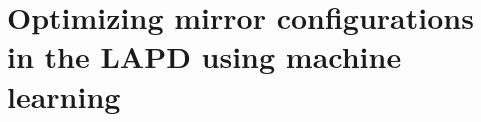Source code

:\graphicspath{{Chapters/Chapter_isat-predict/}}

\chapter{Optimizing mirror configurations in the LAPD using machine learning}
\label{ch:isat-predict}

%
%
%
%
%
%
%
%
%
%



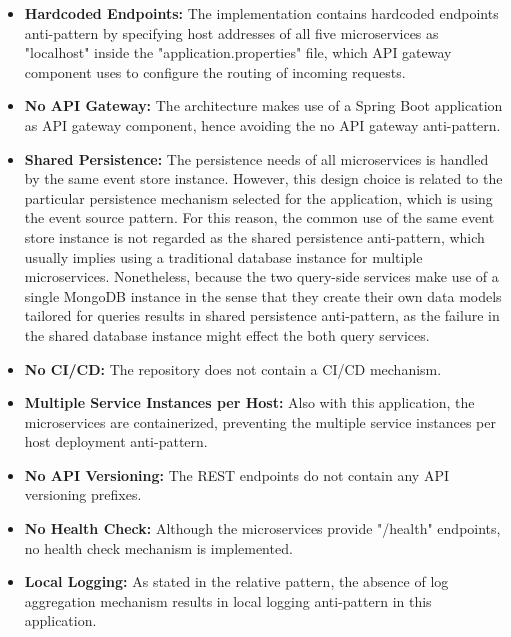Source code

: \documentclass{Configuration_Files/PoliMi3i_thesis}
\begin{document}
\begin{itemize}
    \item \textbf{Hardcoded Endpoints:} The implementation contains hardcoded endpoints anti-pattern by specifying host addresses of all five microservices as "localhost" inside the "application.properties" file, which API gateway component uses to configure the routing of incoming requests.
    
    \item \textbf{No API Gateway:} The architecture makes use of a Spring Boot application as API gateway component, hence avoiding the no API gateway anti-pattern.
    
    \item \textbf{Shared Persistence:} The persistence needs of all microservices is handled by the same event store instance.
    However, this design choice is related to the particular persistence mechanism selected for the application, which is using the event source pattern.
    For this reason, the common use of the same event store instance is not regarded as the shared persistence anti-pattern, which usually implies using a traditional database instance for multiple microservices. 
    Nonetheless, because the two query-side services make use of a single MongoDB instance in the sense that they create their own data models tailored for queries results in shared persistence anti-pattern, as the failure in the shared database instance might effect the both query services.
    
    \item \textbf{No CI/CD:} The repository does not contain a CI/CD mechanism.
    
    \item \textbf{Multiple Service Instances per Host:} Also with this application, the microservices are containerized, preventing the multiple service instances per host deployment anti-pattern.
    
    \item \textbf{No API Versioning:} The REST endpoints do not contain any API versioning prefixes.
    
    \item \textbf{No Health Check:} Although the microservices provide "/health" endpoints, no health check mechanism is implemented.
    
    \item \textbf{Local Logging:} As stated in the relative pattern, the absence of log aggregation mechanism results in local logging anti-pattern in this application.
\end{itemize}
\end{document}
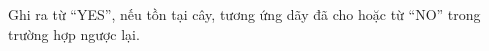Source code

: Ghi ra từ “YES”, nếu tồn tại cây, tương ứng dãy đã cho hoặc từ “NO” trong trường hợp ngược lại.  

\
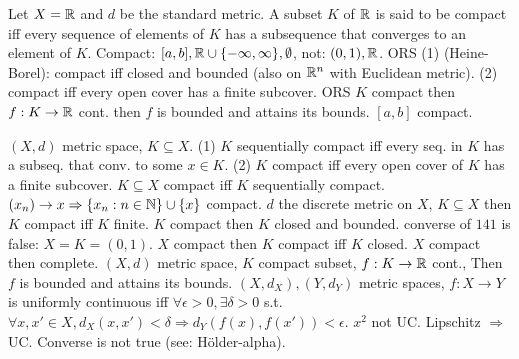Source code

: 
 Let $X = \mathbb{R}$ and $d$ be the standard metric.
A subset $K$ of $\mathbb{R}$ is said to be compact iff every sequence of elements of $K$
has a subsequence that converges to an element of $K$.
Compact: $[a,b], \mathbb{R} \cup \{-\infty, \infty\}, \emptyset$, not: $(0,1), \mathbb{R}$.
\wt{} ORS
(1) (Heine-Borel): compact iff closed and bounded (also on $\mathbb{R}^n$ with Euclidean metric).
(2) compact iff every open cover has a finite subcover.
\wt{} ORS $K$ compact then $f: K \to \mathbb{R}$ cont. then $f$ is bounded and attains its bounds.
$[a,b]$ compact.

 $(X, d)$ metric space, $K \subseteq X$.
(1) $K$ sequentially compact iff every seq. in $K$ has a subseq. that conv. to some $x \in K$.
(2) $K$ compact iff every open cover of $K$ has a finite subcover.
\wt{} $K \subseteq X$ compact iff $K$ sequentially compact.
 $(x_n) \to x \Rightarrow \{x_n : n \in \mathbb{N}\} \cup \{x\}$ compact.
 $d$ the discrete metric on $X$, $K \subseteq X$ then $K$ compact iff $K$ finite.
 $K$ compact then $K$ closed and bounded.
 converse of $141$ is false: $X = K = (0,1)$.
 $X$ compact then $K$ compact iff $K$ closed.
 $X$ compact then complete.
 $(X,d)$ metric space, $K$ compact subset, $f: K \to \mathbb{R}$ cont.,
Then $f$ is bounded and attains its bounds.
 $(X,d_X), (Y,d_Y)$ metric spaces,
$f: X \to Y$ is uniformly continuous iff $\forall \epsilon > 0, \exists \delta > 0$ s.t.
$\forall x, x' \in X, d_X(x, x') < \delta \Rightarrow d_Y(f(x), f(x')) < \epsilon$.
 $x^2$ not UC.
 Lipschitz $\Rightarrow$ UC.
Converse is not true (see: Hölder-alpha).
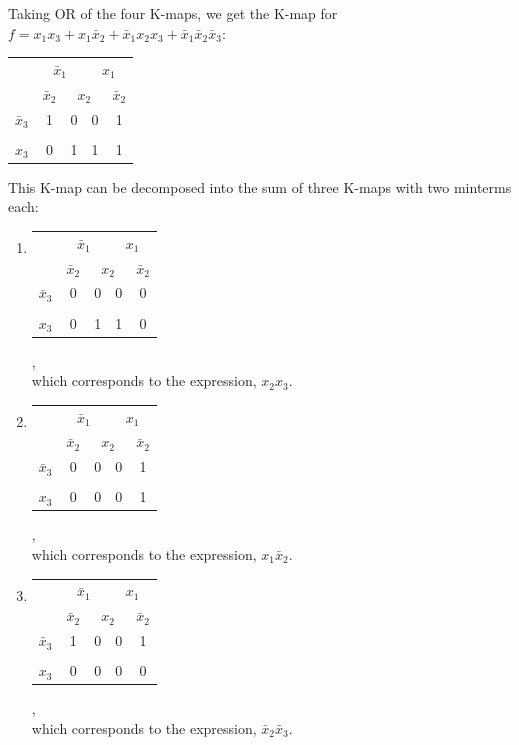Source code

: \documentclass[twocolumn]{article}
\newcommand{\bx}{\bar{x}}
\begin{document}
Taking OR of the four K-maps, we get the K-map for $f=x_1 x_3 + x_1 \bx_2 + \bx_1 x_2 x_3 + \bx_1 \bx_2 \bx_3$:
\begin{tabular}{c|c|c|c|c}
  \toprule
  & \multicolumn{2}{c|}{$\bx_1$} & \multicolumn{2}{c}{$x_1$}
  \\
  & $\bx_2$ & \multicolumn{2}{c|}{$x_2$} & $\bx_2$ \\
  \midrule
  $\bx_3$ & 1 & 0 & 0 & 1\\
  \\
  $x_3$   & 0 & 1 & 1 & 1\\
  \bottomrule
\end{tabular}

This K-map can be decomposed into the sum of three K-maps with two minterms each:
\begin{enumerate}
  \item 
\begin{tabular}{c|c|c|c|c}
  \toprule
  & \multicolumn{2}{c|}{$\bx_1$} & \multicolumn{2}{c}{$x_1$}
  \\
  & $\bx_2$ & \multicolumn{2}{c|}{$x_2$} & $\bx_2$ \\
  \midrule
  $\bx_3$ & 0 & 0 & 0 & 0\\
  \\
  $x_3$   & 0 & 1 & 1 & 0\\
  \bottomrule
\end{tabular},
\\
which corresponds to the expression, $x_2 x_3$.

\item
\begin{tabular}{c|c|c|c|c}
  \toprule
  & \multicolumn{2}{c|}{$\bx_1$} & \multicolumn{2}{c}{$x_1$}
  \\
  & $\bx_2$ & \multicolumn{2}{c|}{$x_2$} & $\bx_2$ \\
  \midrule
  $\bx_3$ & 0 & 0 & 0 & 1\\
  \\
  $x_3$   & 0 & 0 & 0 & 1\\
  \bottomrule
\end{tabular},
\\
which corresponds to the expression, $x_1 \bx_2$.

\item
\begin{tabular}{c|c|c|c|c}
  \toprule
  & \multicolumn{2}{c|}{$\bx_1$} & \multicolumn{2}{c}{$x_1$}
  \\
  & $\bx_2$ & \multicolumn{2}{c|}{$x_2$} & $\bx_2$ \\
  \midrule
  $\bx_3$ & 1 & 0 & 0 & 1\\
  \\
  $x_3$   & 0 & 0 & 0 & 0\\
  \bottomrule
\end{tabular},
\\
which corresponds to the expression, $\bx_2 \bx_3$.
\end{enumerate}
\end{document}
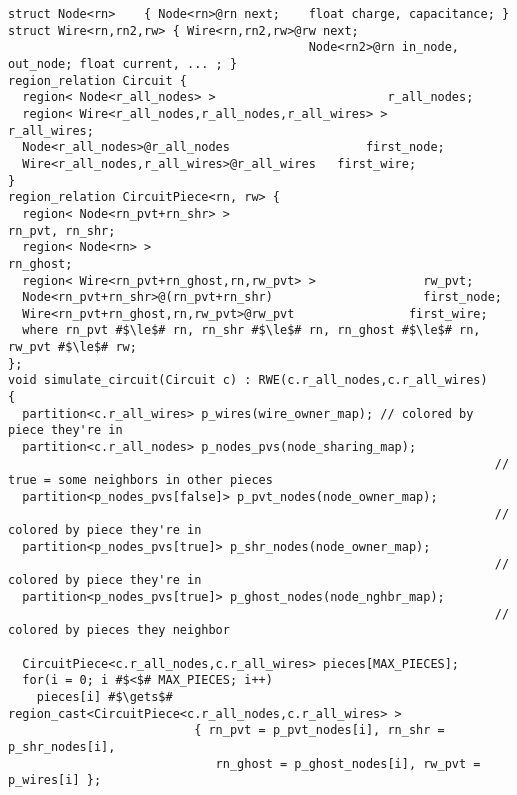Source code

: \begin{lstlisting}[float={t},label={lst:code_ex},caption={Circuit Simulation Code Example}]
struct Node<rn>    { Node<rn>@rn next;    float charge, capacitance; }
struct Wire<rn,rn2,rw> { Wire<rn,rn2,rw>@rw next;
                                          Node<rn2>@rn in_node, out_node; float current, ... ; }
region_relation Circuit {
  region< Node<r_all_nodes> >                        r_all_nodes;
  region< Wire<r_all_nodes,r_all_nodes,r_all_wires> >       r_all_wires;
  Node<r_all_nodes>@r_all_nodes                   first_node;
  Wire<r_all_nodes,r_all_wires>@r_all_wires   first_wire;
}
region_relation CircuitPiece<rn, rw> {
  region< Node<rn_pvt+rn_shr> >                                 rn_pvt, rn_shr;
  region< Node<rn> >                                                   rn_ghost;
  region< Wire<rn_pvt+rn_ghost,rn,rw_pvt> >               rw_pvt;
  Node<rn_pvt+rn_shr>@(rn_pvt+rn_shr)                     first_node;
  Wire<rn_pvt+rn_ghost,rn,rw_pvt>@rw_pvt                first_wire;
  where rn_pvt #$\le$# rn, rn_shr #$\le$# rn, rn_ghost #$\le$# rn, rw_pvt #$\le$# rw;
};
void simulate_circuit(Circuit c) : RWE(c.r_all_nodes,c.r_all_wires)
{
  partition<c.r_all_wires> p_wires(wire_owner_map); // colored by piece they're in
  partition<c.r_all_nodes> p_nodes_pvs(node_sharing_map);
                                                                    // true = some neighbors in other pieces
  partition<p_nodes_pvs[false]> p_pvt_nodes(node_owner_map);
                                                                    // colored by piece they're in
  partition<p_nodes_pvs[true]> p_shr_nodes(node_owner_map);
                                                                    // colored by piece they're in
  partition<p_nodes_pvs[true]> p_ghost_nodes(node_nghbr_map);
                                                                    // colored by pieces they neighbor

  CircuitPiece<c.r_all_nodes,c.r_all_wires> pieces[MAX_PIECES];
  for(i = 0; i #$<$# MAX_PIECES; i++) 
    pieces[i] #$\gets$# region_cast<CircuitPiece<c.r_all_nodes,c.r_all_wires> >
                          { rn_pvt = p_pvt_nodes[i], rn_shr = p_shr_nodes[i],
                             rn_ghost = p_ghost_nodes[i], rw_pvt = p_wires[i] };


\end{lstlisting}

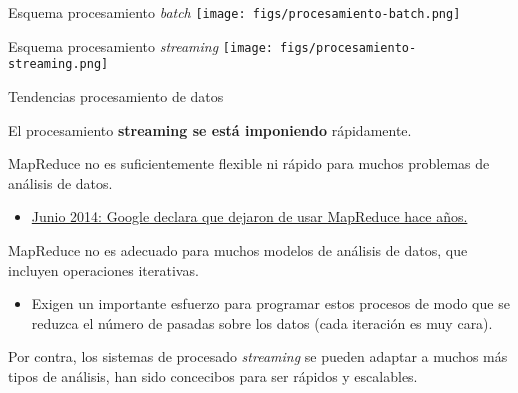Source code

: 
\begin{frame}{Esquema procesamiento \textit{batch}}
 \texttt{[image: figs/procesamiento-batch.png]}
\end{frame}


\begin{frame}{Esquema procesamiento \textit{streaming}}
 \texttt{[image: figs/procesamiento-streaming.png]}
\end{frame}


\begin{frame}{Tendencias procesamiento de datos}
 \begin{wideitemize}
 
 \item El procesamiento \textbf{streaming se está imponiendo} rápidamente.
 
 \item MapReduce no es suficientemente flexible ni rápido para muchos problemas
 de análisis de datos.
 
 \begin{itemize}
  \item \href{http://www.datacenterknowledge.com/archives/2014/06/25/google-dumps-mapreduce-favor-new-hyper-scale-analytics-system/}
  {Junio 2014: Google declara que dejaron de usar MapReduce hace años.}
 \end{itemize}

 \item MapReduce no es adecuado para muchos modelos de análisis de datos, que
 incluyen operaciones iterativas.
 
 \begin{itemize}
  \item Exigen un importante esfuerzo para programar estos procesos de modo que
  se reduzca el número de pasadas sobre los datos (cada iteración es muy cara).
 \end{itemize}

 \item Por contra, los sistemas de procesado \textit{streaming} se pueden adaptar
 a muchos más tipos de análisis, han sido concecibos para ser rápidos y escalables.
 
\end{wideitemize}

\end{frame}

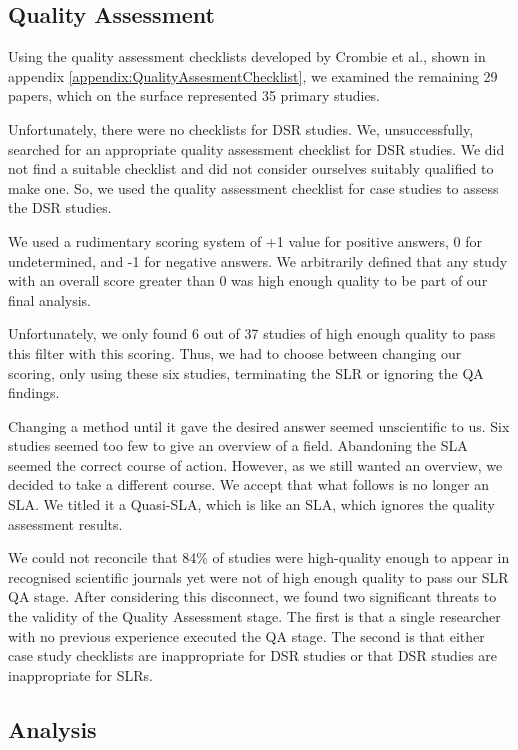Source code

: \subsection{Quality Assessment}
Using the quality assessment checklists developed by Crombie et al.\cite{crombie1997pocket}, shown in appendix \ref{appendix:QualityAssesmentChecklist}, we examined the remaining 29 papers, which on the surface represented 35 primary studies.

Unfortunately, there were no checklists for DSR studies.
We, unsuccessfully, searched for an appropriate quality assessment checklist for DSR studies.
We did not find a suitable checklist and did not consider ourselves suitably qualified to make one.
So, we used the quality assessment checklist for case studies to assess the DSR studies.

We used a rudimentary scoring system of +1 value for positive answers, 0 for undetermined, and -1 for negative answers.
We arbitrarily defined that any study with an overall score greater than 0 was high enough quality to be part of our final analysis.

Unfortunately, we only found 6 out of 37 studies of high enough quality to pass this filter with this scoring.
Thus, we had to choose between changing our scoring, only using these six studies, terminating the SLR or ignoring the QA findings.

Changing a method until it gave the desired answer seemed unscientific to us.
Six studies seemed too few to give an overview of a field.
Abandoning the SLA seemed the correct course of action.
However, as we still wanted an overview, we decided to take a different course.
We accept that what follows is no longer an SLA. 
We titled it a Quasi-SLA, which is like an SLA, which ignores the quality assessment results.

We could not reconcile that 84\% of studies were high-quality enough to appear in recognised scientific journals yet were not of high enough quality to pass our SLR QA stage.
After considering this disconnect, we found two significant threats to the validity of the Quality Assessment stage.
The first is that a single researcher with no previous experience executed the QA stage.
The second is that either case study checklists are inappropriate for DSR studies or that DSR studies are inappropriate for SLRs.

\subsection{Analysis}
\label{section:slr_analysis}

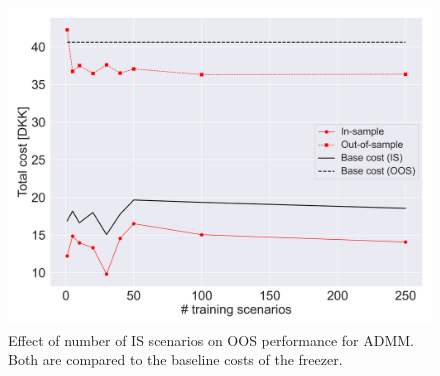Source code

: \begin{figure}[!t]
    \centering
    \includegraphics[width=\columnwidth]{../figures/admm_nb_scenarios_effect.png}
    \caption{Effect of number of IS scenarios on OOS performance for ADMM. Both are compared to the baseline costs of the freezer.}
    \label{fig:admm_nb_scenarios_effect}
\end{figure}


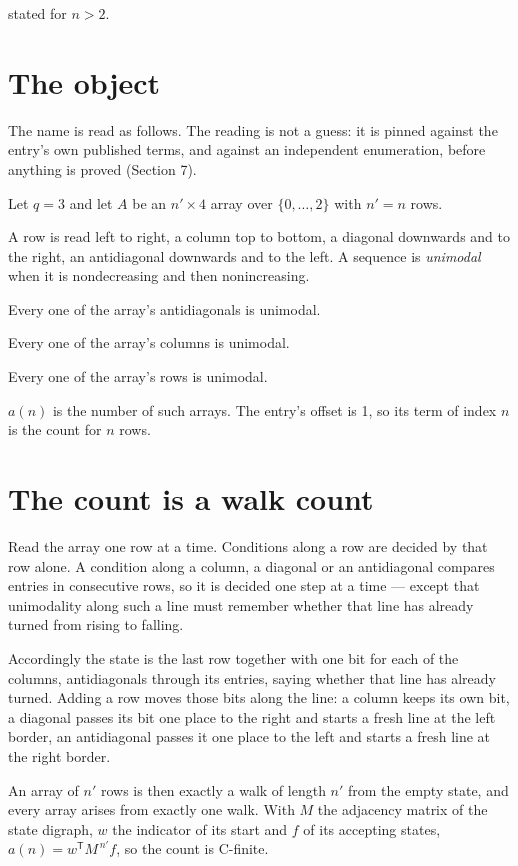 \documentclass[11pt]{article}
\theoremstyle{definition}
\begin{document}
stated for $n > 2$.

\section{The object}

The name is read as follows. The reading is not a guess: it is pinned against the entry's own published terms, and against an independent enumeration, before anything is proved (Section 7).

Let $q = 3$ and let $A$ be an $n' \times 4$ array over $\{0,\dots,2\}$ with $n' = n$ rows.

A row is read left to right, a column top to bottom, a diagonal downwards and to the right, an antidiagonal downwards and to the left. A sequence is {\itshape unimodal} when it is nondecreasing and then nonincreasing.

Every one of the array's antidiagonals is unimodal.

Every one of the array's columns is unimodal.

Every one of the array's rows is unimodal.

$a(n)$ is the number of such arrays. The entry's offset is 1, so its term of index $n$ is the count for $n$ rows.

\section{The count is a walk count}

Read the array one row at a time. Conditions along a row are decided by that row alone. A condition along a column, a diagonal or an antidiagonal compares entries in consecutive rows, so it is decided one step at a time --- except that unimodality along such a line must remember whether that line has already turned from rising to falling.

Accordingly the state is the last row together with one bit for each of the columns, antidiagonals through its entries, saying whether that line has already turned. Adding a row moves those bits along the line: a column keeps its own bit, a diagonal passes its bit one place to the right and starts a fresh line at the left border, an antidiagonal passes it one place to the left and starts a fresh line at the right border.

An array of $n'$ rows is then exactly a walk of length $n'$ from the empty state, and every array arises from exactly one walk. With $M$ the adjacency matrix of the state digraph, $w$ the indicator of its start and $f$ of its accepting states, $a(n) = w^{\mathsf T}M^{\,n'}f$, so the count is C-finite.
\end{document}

******

What the task asks:
Return only the lines running from the start of the entries above to the line that contains "Nonetheless, because the", inclusive, and omit every picture.

Answer section:
Source code

:\graphicspath{{Chapters/Chapter_isat-predict/}}

\chapter{Optimizing mirror configurations in the LAPD using machine learning}
\label{ch:isat-predict}

%
%
%
%
%
%
%
%
%
%



Source code

: \documentclass{Configuration_Files/PoliMi3i_thesis}
\begin{document}
\begin{itemize}
    \item \textbf{Hardcoded Endpoints:} The implementation contains hardcoded endpoints anti-pattern by specifying host addresses of all five microservices as "localhost" inside the "application.properties" file, which API gateway component uses to configure the routing of incoming requests.
    
    \item \textbf{No API Gateway:} The architecture makes use of a Spring Boot application as API gateway component, hence avoiding the no API gateway anti-pattern.
    
    \item \textbf{Shared Persistence:} The persistence needs of all microservices is handled by the same event store instance.
    However, this design choice is related to the particular persistence mechanism selected for the application, which is using the event source pattern.
    For this reason, the common use of the same event store instance is not regarded as the shared persistence anti-pattern, which usually implies using a traditional database instance for multiple microservices. 
    Nonetheless, because the two query-side services make use of a single MongoDB instance in the sense that they create their own data models tailored for queries results in shared persistence anti-pattern, as the failure in the shared database instance might effect the both query services.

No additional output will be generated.